Hermano Pablo | Reverendo

Con un seco y sonoro ¡clic! se cerró la trampa. Era una trampa de acero, silenciosa y traicionera, oculta en la nieve por hojas de pino. Serge Cherblinko, cazador de osos en los bosques de Siberia, andaba de cacería. Sin darse cuenta, pisó donde no debió haberlo hecho, y la trampa clavó en él sus dientes de acero.

Serge sabía que por sí solo le sería imposible librarse de la trampa. El dolor era intenso, y la noche se aproximaba, con sus fríos, sus lobos y sus osos. Ahí mismo, solo y en medio del bosque, tomó una decisión drástica. Con su cuchillo de monte, se amputó el pie y, renqueando y arrastrándose como pudo, regando sangre por el camino, cubrió los dos kilómetros hasta llegar al refugio. Perdió un pie, pero se salvó la vida.

¡Cuántas no han sido las veces que el cirujano se acerca a la cama del paciente y le dice: «Para salvarle la vida tenemos que amputarle la pierna»! Y como más vale la vida que una pierna, el paciente se somete. La vida misma siempre vale más que cualquier miembro del cuerpo.

Jesucristo conocía el incalculable valor de la vida eterna, así que un día, al predicarles a las multitudes, dijo: «...si tu ojo derecho te hace pecar, sácatelo y tíralo. Más te vale perder una sola parte de tu cuerpo, y no que todo él sea arrojado al infierno. Y si tu mano derecha te hace pecar, córtatela y arrójala. Más te vale perder una sola parte de tu cuerpo, y no que todo él vaya al infierno. Y si tu mano derecha te es ocasión de caer, córtala, y échala de ti; pues mejor te es que se pierda uno de tus miembros, y no que todo tu cuerpo sea echado al infierno» (Mateo 5: 29-30).

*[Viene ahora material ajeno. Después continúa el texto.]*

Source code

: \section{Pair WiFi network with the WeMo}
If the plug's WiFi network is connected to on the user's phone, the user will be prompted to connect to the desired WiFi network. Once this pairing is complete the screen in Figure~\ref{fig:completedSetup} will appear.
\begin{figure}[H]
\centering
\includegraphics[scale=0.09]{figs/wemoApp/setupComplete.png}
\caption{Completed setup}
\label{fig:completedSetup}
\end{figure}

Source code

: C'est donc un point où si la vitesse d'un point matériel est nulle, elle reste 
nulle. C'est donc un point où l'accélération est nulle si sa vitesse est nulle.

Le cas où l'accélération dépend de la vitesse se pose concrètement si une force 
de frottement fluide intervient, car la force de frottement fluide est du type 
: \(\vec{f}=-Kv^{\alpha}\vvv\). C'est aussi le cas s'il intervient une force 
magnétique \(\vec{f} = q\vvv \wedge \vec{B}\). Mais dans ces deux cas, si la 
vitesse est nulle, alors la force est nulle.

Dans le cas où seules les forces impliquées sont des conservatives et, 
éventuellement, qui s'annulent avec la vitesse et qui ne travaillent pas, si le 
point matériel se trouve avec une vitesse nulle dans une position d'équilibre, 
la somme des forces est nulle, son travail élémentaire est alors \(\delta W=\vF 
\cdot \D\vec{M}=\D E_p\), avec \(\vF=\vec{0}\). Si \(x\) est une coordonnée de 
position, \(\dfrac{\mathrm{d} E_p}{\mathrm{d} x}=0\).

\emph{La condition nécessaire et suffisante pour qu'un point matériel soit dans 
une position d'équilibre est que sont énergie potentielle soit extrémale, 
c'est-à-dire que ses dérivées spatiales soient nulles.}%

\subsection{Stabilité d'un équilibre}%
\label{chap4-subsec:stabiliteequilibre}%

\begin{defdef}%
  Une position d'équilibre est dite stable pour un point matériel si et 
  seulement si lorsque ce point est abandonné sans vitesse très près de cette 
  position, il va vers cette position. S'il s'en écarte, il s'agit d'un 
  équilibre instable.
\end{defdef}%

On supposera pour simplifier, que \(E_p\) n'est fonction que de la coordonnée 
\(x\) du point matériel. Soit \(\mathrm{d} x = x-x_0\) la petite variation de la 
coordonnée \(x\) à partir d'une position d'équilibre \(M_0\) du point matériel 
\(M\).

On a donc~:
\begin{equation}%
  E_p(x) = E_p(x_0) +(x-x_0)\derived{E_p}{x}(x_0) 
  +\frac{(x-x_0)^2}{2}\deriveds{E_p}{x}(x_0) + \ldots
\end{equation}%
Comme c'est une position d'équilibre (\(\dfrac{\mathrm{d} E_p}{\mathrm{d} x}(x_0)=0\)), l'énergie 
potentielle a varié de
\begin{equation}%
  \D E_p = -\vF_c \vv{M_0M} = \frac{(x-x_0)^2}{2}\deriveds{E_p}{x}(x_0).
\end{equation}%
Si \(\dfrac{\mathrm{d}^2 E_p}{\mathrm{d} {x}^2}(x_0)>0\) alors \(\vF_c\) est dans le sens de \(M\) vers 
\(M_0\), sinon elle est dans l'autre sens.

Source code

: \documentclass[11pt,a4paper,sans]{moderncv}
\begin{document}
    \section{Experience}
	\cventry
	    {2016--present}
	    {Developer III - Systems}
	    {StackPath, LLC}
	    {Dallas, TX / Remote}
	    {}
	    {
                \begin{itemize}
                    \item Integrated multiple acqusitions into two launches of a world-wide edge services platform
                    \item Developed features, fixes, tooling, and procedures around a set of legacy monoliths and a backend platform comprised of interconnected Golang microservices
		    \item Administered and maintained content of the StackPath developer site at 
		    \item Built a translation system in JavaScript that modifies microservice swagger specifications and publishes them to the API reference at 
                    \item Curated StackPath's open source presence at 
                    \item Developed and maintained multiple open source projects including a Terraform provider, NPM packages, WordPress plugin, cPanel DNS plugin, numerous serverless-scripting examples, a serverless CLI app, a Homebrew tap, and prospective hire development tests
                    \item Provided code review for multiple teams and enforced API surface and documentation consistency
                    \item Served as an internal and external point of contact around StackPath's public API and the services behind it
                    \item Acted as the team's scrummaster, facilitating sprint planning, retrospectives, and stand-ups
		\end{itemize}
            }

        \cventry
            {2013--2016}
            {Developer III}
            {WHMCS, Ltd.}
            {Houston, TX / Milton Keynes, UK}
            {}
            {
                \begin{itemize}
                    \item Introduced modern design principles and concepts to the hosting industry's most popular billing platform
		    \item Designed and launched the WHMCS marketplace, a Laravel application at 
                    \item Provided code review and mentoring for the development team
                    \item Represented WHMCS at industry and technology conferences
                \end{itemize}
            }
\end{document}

Si la vida física vale más que cualquier miembro de nuestro cuerpo, con mayor razón la vida espiritual, que es eterna, vale más que cualquier cosa en esta vida. Y sin embargo, ¡qué fácil nos es apegarnos a nuestros antojos injustos e inmorales aunque así perdamos la vida eterna! Jesús lo expresó con una claridad diáfana al decir que si ganamos el mundo entero, pero perdemos nuestra alma, lo hemos perdido todo. No cedamos lo eterno por lo efímero. Ni cedamos la gloria celestial por la vanagloria de este mundo. Al contrario, pidámosle a Cristo que sea el Señor y Dueño de nuestra vida.